OTTAWA (Reuters) -Canada's top court on Thursday ruled that stock options donated to charities by an employee should be considered employment income under Quebec's tax laws.
In a unanimous ruling, the Supreme Court agreed with a lower court's decision that the Quebec Revenue Agency was correct in its assessment that some C$3 million ($2.3 million) in stock options donated by appellant Yves Des Groseillers should be included in his taxable employment income.
The ruling could have implications beyond Quebec as tax laws in other provinces are similarly framed. It could also help governments to stop any tax revenue leaks.
Des Groseillers argued that because he did not exercise those stock options, he did not receive any benefit and therefore the options should not be considered employment income for tax accounting. He did however use receipts from the charities to claim tax credits.
The Supreme Court dismissed his appeal saying the Quebec Revenue Agency "properly assessed Des Groseillers ... for the benefit received."
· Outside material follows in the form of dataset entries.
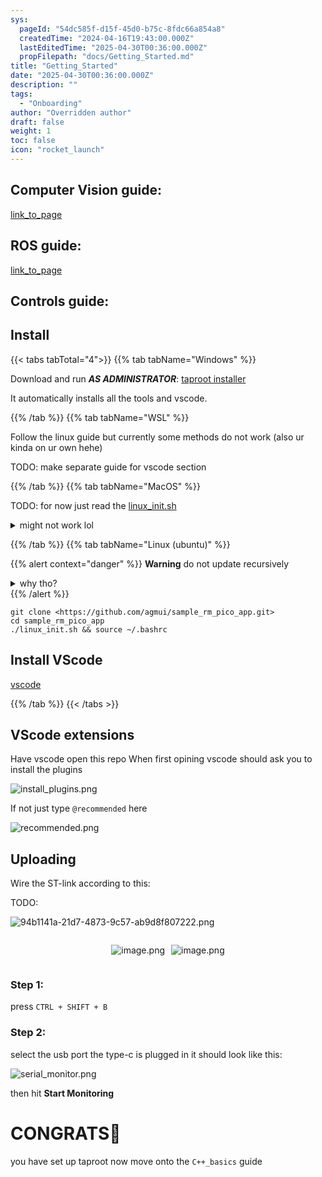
 ```yaml
---
sys:
  pageId: "54dc585f-d15f-45d0-b75c-8fdc66a854a8"
  createdTime: "2024-04-16T19:43:00.000Z"
  lastEditedTime: "2025-04-30T00:36:00.000Z"
  propFilepath: "docs/Getting_Started.md"
title: "Getting_Started"
date: "2025-04-30T00:36:00.000Z"
description: ""
tags:
  - "Onboarding"
author: "Overridden author"
draft: false
weight: 1
toc: false
icon: "rocket_launch"
---
```


## Computer Vision guide:

[link_to_page](86d45bc0-388b-4d26-8848-44f255f73d0e)

## ROS guide:

[link_to_page](3c76c1de-ec8f-46d6-8b0a-294005edc2d5)

## Controls guide:

## Install

{{< tabs tabTotal="4">}}
{{% tab tabName="Windows" %}}

Download and run _**AS ADMINISTRATOR**_: [taproot installer](https://github.com/Thornbots/TeachingFreshies/releases/tag/1.0)

It automatically installs all the tools and vscode.

{{% /tab %}}
{{% tab tabName="WSL" %}}

Follow the linux guide but currently some methods do not work (also ur kinda on ur own hehe)

TODO: make separate guide for vscode section

{{% /tab %}}
{{% tab tabName="MacOS" %}}

TODO: for now just read the [linux_init.sh](https://github.com/agmui/sample_rm_pico_app/blob/main/linux_init.sh)

<details>
<summary>might not work lol</summary>

`brew install libusb pkg-config`

Next install: [vscode](https://code.visualstudio.com/Download)

</details>

{{% /tab %}}
{{% tab tabName="Linux (ubuntu)" %}}

{{% alert context="danger" %}}
**Warning** do not update recursively
<details>
<summary>why tho?</summary>
There are some submodules that may go on for a while (like tinyusb) and I highly
recommend you don't need to get them.
If you want to see what submodules I update just look in `linux_init.sh`
</details>
{{% /alert %}}

```shell
git clone <https://github.com/agmui/sample_rm_pico_app.git>
cd sample_rm_pico_app
./linux_init.sh && source ~/.bashrc
```

## Install VScode

[vscode](https://code.visualstudio.com/Download)

{{% /tab %}}
{{< /tabs >}}

## VScode extensions

Have vscode open this repo
When first opining vscode should ask you to install the plugins

![install_plugins.png](https://prod-files-secure.s3.us-west-2.amazonaws.com/d518164a-d88e-44d1-a4ee-3adb3bd8bce0/89bd30f0-1825-4e77-867b-0a41ce370880/install_plugins.png?X-Amz-Algorithm=AWS4-HMAC-SHA256&X-Amz-Content-Sha256=UNSIGNED-PAYLOAD&X-Amz-Credential=ASIAZI2LB466RR7DNKHA%2F20250806%2Fus-west-2%2Fs3%2Faws4_request&X-Amz-Date=20250806T220928Z&X-Amz-Expires=3600&X-Amz-Security-Token=IQoJb3JpZ2luX2VjEEYaCXVzLXdlc3QtMiJHMEUCIQDU%2FtdbuO6Tdlsl7m6CobEHZGGdsGr1S%2Bqfv7eQhxqMNQIgYZuGY32B4G5hYpjx%2BKdt%2BAKJf4cbGCM9t1NCFPc%2BSygq%2FwMIfhAAGgw2Mzc0MjMxODM4MDUiDMQ9LA4IT52%2BimXsnCrcA48Cirpggla0S2TriOAm1GEArC8YESM5s0W7dq9tkppF%2FPzt09cBmJjXWg6S35xn4TLzen%2BBbJBLKV44bgVGj9jaJaOXvEZDKkwgWBeZaAlzT0Hgd%2F0UXzl2yUlygyUmXkpWde9OW1hA72M1r3ZiZsmM66RHGR8XpwyxXKTxJXkNcGSWy5uNbsN%2BfAAM7RdXzK0bNNELS0ZHB8JVhPzGv3lc2YdOxuouAQfkVcBxw3jS4TjvYtRDbJg9LCnjsRKc9q4Kz2JZ6%2BGMfBxtofoCpxL0iBN6jngPnLKI68ggnYW20dNP9hThoeSxmA70VvVxWAHW0icYcMt%2Bgumvt4NxevQ%2F4a2%2BGPOoJmIINRJIueBTPtnEk4yhk0G4HoKiTVQ4qB9APdx83RF354AeZq2PTzDaonmksdthZFE7zqnddgtKn5%2Fns3Iign8Z%2BsVTJ7JLBIcVCv8nip%2BwjFSnBrRiXzX%2F9Ob5crDn4xgue5SJXIfXaKyNM93%2B1pvjnmzB2kexmWMuaCIMYFnlwoIQd8rWe%2BTLXL02X0JDRqzpxw8LqX0cqOAqBrckzj2M1sUuZG7NunHblk5KhL89oOcDxHbHsIO22sAL9e61AocE7EF%2FdrnJcqyaf7SlLvHzEcuFMPaOz8QGOqUB6P%2BZKoK1s4Ei1VLHeWDaiGGbpZ%2FW4qTgROiavuZxsB61yfwaaAGGpOv0IfXMg3lzmGnUJzCg2i7AQHZaSHKP4pt%2FKfYnghidcS0tvMVPVWPepq4thSUyG%2BtPsxQQM6wCvZaUYpQgZyZpK9%2Bu868ZbeCXFeIn2Ap65O%2Fnt4YejzKxxTs8GR1SBE0wiiIR5e1MhI06VoQbzuhYdPZMsB%2BTHQ18JVaj&X-Amz-Signature=026055907e7bff80fe1f00caa52382cea402a6d98ec136763551492c9af1e65a&X-Amz-SignedHeaders=host&x-amz-checksum-mode=ENABLED&x-id=GetObject)

If not just type `@recommended` here  

![recommended.png](https://prod-files-secure.s3.us-west-2.amazonaws.com/d518164a-d88e-44d1-a4ee-3adb3bd8bce0/61e661e9-5d85-4dfc-be0d-8d2097a5e793/recommended.png?X-Amz-Algorithm=AWS4-HMAC-SHA256&X-Amz-Content-Sha256=UNSIGNED-PAYLOAD&X-Amz-Credential=ASIAZI2LB466RR7DNKHA%2F20250806%2Fus-west-2%2Fs3%2Faws4_request&X-Amz-Date=20250806T220928Z&X-Amz-Expires=3600&X-Amz-Security-Token=IQoJb3JpZ2luX2VjEEYaCXVzLXdlc3QtMiJHMEUCIQDU%2FtdbuO6Tdlsl7m6CobEHZGGdsGr1S%2Bqfv7eQhxqMNQIgYZuGY32B4G5hYpjx%2BKdt%2BAKJf4cbGCM9t1NCFPc%2BSygq%2FwMIfhAAGgw2Mzc0MjMxODM4MDUiDMQ9LA4IT52%2BimXsnCrcA48Cirpggla0S2TriOAm1GEArC8YESM5s0W7dq9tkppF%2FPzt09cBmJjXWg6S35xn4TLzen%2BBbJBLKV44bgVGj9jaJaOXvEZDKkwgWBeZaAlzT0Hgd%2F0UXzl2yUlygyUmXkpWde9OW1hA72M1r3ZiZsmM66RHGR8XpwyxXKTxJXkNcGSWy5uNbsN%2BfAAM7RdXzK0bNNELS0ZHB8JVhPzGv3lc2YdOxuouAQfkVcBxw3jS4TjvYtRDbJg9LCnjsRKc9q4Kz2JZ6%2BGMfBxtofoCpxL0iBN6jngPnLKI68ggnYW20dNP9hThoeSxmA70VvVxWAHW0icYcMt%2Bgumvt4NxevQ%2F4a2%2BGPOoJmIINRJIueBTPtnEk4yhk0G4HoKiTVQ4qB9APdx83RF354AeZq2PTzDaonmksdthZFE7zqnddgtKn5%2Fns3Iign8Z%2BsVTJ7JLBIcVCv8nip%2BwjFSnBrRiXzX%2F9Ob5crDn4xgue5SJXIfXaKyNM93%2B1pvjnmzB2kexmWMuaCIMYFnlwoIQd8rWe%2BTLXL02X0JDRqzpxw8LqX0cqOAqBrckzj2M1sUuZG7NunHblk5KhL89oOcDxHbHsIO22sAL9e61AocE7EF%2FdrnJcqyaf7SlLvHzEcuFMPaOz8QGOqUB6P%2BZKoK1s4Ei1VLHeWDaiGGbpZ%2FW4qTgROiavuZxsB61yfwaaAGGpOv0IfXMg3lzmGnUJzCg2i7AQHZaSHKP4pt%2FKfYnghidcS0tvMVPVWPepq4thSUyG%2BtPsxQQM6wCvZaUYpQgZyZpK9%2Bu868ZbeCXFeIn2Ap65O%2Fnt4YejzKxxTs8GR1SBE0wiiIR5e1MhI06VoQbzuhYdPZMsB%2BTHQ18JVaj&X-Amz-Signature=9f5ccac389b6311a96e72e21133b52a4524c941a7f3eda5b627875c20f863220&X-Amz-SignedHeaders=host&x-amz-checksum-mode=ENABLED&x-id=GetObject)

## Uploading

Wire the ST-link according to this:

TODO:

![94b1141a-21d7-4873-9c57-ab9d8f807222.png](https://prod-files-secure.s3.us-west-2.amazonaws.com/d518164a-d88e-44d1-a4ee-3adb3bd8bce0/e5fad17d-ab82-4300-9f4c-505ab4b1202c/94b1141a-21d7-4873-9c57-ab9d8f807222.png?X-Amz-Algorithm=AWS4-HMAC-SHA256&X-Amz-Content-Sha256=UNSIGNED-PAYLOAD&X-Amz-Credential=ASIAZI2LB466RR7DNKHA%2F20250806%2Fus-west-2%2Fs3%2Faws4_request&X-Amz-Date=20250806T220928Z&X-Amz-Expires=3600&X-Amz-Security-Token=IQoJb3JpZ2luX2VjEEYaCXVzLXdlc3QtMiJHMEUCIQDU%2FtdbuO6Tdlsl7m6CobEHZGGdsGr1S%2Bqfv7eQhxqMNQIgYZuGY32B4G5hYpjx%2BKdt%2BAKJf4cbGCM9t1NCFPc%2BSygq%2FwMIfhAAGgw2Mzc0MjMxODM4MDUiDMQ9LA4IT52%2BimXsnCrcA48Cirpggla0S2TriOAm1GEArC8YESM5s0W7dq9tkppF%2FPzt09cBmJjXWg6S35xn4TLzen%2BBbJBLKV44bgVGj9jaJaOXvEZDKkwgWBeZaAlzT0Hgd%2F0UXzl2yUlygyUmXkpWde9OW1hA72M1r3ZiZsmM66RHGR8XpwyxXKTxJXkNcGSWy5uNbsN%2BfAAM7RdXzK0bNNELS0ZHB8JVhPzGv3lc2YdOxuouAQfkVcBxw3jS4TjvYtRDbJg9LCnjsRKc9q4Kz2JZ6%2BGMfBxtofoCpxL0iBN6jngPnLKI68ggnYW20dNP9hThoeSxmA70VvVxWAHW0icYcMt%2Bgumvt4NxevQ%2F4a2%2BGPOoJmIINRJIueBTPtnEk4yhk0G4HoKiTVQ4qB9APdx83RF354AeZq2PTzDaonmksdthZFE7zqnddgtKn5%2Fns3Iign8Z%2BsVTJ7JLBIcVCv8nip%2BwjFSnBrRiXzX%2F9Ob5crDn4xgue5SJXIfXaKyNM93%2B1pvjnmzB2kexmWMuaCIMYFnlwoIQd8rWe%2BTLXL02X0JDRqzpxw8LqX0cqOAqBrckzj2M1sUuZG7NunHblk5KhL89oOcDxHbHsIO22sAL9e61AocE7EF%2FdrnJcqyaf7SlLvHzEcuFMPaOz8QGOqUB6P%2BZKoK1s4Ei1VLHeWDaiGGbpZ%2FW4qTgROiavuZxsB61yfwaaAGGpOv0IfXMg3lzmGnUJzCg2i7AQHZaSHKP4pt%2FKfYnghidcS0tvMVPVWPepq4thSUyG%2BtPsxQQM6wCvZaUYpQgZyZpK9%2Bu868ZbeCXFeIn2Ap65O%2Fnt4YejzKxxTs8GR1SBE0wiiIR5e1MhI06VoQbzuhYdPZMsB%2BTHQ18JVaj&X-Amz-Signature=fad31c5cf1799d83eee4a51ebc8978a7b49a407047f7a0966e571997e7ba86ba&X-Amz-SignedHeaders=host&x-amz-checksum-mode=ENABLED&x-id=GetObject)

<div style="display: flex;flex-direction: row; column-gap:10px; max-width: 630px;justify-content: center;">
<div>

![image.png](https://prod-files-secure.s3.us-west-2.amazonaws.com/d518164a-d88e-44d1-a4ee-3adb3bd8bce0/210ecb78-1116-4d7b-b9b7-2292f66fa2c2/image.png?X-Amz-Algorithm=AWS4-HMAC-SHA256&X-Amz-Content-Sha256=UNSIGNED-PAYLOAD&X-Amz-Credential=ASIAZI2LB466ZMRFOC7H%2F20250806%2Fus-west-2%2Fs3%2Faws4_request&X-Amz-Date=20250806T220934Z&X-Amz-Expires=3600&X-Amz-Security-Token=IQoJb3JpZ2luX2VjEEYaCXVzLXdlc3QtMiJHMEUCIA%2BudOGlFEjb8rxIzRY3mCxrFLpVHw0gSk0A%2BBTk2T2WAiEA0YuGFffdGQ%2FkfaWdjAvxZNcHuJE1JF7klcurQyML3fAq%2FwMIfhAAGgw2Mzc0MjMxODM4MDUiDMeooIyCaQjMtqVRmSrcA19UKVYwh0AeVMvwglYuZWYc3ymDzRsxPJRP2GrK9VKq55JodZ2%2B3%2BK03iPUXbUM4F3Lah3rlbi8VvkNs2dAIvDJV2pKgDBFrT6vQOBaDUIO3sibrYTAOVkXC8sA%2F6LBOYpQRcEUk5cedyoa%2B9aZ940DKW8j%2BRRD1sGpqgnhdMjlPOLZOsxlBbNdQwJG7rTq%2FQRLav24L2aRzkgoTrsknIZbntEvnBi%2BsDoxb67HPhAGJ%2Bm8ku0mVd%2FSewLDPglEepp7DmGYpuxLYBtOzDsMxGs6wtW2k9014rFjNPdxiiX%2BBEKdNKeC9%2B66G6gS20VB7kwuHJrpswgyC8ALRV4RzZOMoayKn3zXDZfNXinTEoi60bbGtWS9HC0CRIuUcmmMS35A4Ijz7xjBOBzqJKPErTXDXjUVW7dRB6aQ6IX7UeiW46pUj3EQAmzfwe2TuBRwCzzKLCuD4TO%2BasViDd2BAgAZr%2FvNOe8ZA0mP1209%2FNFl9Fn5CP8sCfIinNlSTrhrvctsjW%2B7CeCHrI9DaKJuv1dwG4xvsnkAdNK74hahu9yfOkQ7Uhs5FkPW4cA9YXrmFbfUKdK6l6mfUua6tp1yfNm2c94InGz5pDOGb6QNh9a4IRfNx47irjjHv7urMLyOz8QGOqUBCCkCkKeUsWlh6wfCayF8kVim9uvPQfaLbgjlpbo%2FG4zpHqY1b0CcM0U43AP%2F59S3VrZII0p0nYuvlsrE6KYqzenIdPMhEOXUD3ufyyfp88J0tqKJ3TBsVuSEvJnV3u913SfnYSCpnevUF6OYT5y8FgtLu3cszSh%2BP7qwLMh8gc7qKHzF1I8LBn14yb%2Fx%2BZWHAl6RPbRdsX%2FVzCTXXC%2BprsWjGrDi&X-Amz-Signature=9f6793976baff0bbad1ab1e97565d01b2405a3243e91e7f40040f96b7da90e14&X-Amz-SignedHeaders=host&x-amz-checksum-mode=ENABLED&x-id=GetObject)

</div>
<div>

![image.png](https://prod-files-secure.s3.us-west-2.amazonaws.com/d518164a-d88e-44d1-a4ee-3adb3bd8bce0/33a0fd0f-8ca6-4a86-8e09-26e95ded1fff/image.png?X-Amz-Algorithm=AWS4-HMAC-SHA256&X-Amz-Content-Sha256=UNSIGNED-PAYLOAD&X-Amz-Credential=ASIAZI2LB4662HOBQHEX%2F20250806%2Fus-west-2%2Fs3%2Faws4_request&X-Amz-Date=20250806T220935Z&X-Amz-Expires=3600&X-Amz-Security-Token=IQoJb3JpZ2luX2VjEEYaCXVzLXdlc3QtMiJGMEQCIHeDRuFFCxWRpUsKsHt4cSPFn5X5t5CRKScgMSPdNU3%2FAiBRmG84%2FVuPZDr%2BbDxGstRsiv9zX8oKTT4HYJvMvKujuyr%2FAwh%2BEAAaDDYzNzQyMzE4MzgwNSIMHMzUjWUlQydsEL%2BEKtwD3JukFbRi6OT3TUY6H5gX6NxTYA%2FVo1x0A4gwfhnIfns8ygqg14jGFGQBy7oXT0XBJwvNLn%2BUU8L1FQ3HV2mwqGMa7XhBEXrdk8iglP%2F4S1U%2FIZanBhAJx6lbUkHjqk%2FsiQdOs91NUcp9Z7NeibieRiQ9XwVc%2BLMmZm3AXk4QchQO73EwaFdZ1bimZ%2FqQQKnPhS18FigDXVxKxWmEc8SMuhlHUIlxdAobWtsTXEZ1BUVzwFSd4VpuQCHwqD6cfDHYbBrz%2Fi3DTqNJOpGMbdIBi7ekVkA72EuglTJPTmG3B%2F9njWMPKbJTWl2MQiU%2BcTr6Y2nXDMjcihNphQw2FO%2Bu%2BHzcLuu4qMrWyz%2Fd6k1SyTMiO7N0isvVTbFRPsx7NMNHz%2FIaTbAfZexZ70P%2Bq4ayFJcQeR2qHrWD4pM7xEnnFc0ejugdJx%2By3WonGY%2FWv%2FSYA4VFXIVVcA5DSd85RJXz268ETd1j4wIKZDgKE7Q7Q7RccaIUp5PK27AUK%2BfqlcI1C4%2Bmh5gTfNcP17Jm1WOSbYX%2BoyDiDUTTgBgN%2FFxAjTI5P2zPt8XKS03p%2B7i02IrgNZ%2Bpjzv%2Fbfm3%2BvVnhqoyhhau7d3Ccm8p5s55WVMtFByqjtpNmCzN4tm45Jww1Y7PxAY6pgFYWBlNBMlges2%2Firz90dzh2t5IPXgtfKR9rZp0znJn1nB8scDKC7prSFpkwjycIaN4vA3PsJiSCIFyr8GpbRjeUbQVyQiVba3ka0ppdCfm3Iiyw9XGsoCockVysmTbHhZK5pIHj1z2JXrBwOa2afh9tNk6mkrIp5TwzC4kIPdZXEku2eTCqJa5coTnsyGDIbkFjZKDZh97WJj7sxuYqf61BEfKYhws&X-Amz-Signature=e17fd805797566c4d4f5994abd7961cddf9fb4177c55db497fc5d1b58b2171ac&X-Amz-SignedHeaders=host&x-amz-checksum-mode=ENABLED&x-id=GetObject)

</div>
</div>

### Step 1:

press `CTRL + SHIFT + B`

### Step 2:

select the usb port the type-c is plugged in it should look like this:

![serial_monitor.png](https://prod-files-secure.s3.us-west-2.amazonaws.com/d518164a-d88e-44d1-a4ee-3adb3bd8bce0/f03f4774-05d4-4393-b6a0-d5efb6d315ab/serial_monitor.png?X-Amz-Algorithm=AWS4-HMAC-SHA256&X-Amz-Content-Sha256=UNSIGNED-PAYLOAD&X-Amz-Credential=ASIAZI2LB466RR7DNKHA%2F20250806%2Fus-west-2%2Fs3%2Faws4_request&X-Amz-Date=20250806T220928Z&X-Amz-Expires=3600&X-Amz-Security-Token=IQoJb3JpZ2luX2VjEEYaCXVzLXdlc3QtMiJHMEUCIQDU%2FtdbuO6Tdlsl7m6CobEHZGGdsGr1S%2Bqfv7eQhxqMNQIgYZuGY32B4G5hYpjx%2BKdt%2BAKJf4cbGCM9t1NCFPc%2BSygq%2FwMIfhAAGgw2Mzc0MjMxODM4MDUiDMQ9LA4IT52%2BimXsnCrcA48Cirpggla0S2TriOAm1GEArC8YESM5s0W7dq9tkppF%2FPzt09cBmJjXWg6S35xn4TLzen%2BBbJBLKV44bgVGj9jaJaOXvEZDKkwgWBeZaAlzT0Hgd%2F0UXzl2yUlygyUmXkpWde9OW1hA72M1r3ZiZsmM66RHGR8XpwyxXKTxJXkNcGSWy5uNbsN%2BfAAM7RdXzK0bNNELS0ZHB8JVhPzGv3lc2YdOxuouAQfkVcBxw3jS4TjvYtRDbJg9LCnjsRKc9q4Kz2JZ6%2BGMfBxtofoCpxL0iBN6jngPnLKI68ggnYW20dNP9hThoeSxmA70VvVxWAHW0icYcMt%2Bgumvt4NxevQ%2F4a2%2BGPOoJmIINRJIueBTPtnEk4yhk0G4HoKiTVQ4qB9APdx83RF354AeZq2PTzDaonmksdthZFE7zqnddgtKn5%2Fns3Iign8Z%2BsVTJ7JLBIcVCv8nip%2BwjFSnBrRiXzX%2F9Ob5crDn4xgue5SJXIfXaKyNM93%2B1pvjnmzB2kexmWMuaCIMYFnlwoIQd8rWe%2BTLXL02X0JDRqzpxw8LqX0cqOAqBrckzj2M1sUuZG7NunHblk5KhL89oOcDxHbHsIO22sAL9e61AocE7EF%2FdrnJcqyaf7SlLvHzEcuFMPaOz8QGOqUB6P%2BZKoK1s4Ei1VLHeWDaiGGbpZ%2FW4qTgROiavuZxsB61yfwaaAGGpOv0IfXMg3lzmGnUJzCg2i7AQHZaSHKP4pt%2FKfYnghidcS0tvMVPVWPepq4thSUyG%2BtPsxQQM6wCvZaUYpQgZyZpK9%2Bu868ZbeCXFeIn2Ap65O%2Fnt4YejzKxxTs8GR1SBE0wiiIR5e1MhI06VoQbzuhYdPZMsB%2BTHQ18JVaj&X-Amz-Signature=5cd6bf11e925a122e5a0dcfc3b00e67a3b45f32a96c04c606060b24cedd59fe9&X-Amz-SignedHeaders=host&x-amz-checksum-mode=ENABLED&x-id=GetObject)

then hit **Start Monitoring**

# CONGRATS🎉

you have set up taproot now move onto the `C++_basics` guide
Des Groseillers received stock options when he was the chief executive at BMTC Group that he donated to charities in 2010 and 2011.
The Quebec Revenue Agency, in an audit in 2014, determined that the stock options should have been included as part of Des Groseillers's employment income and asked him to pay additional taxes.
Des Groseillers successfully challenged the agency's decision at a Quebec court, before an appeals court overruled and restored the agency's original determination.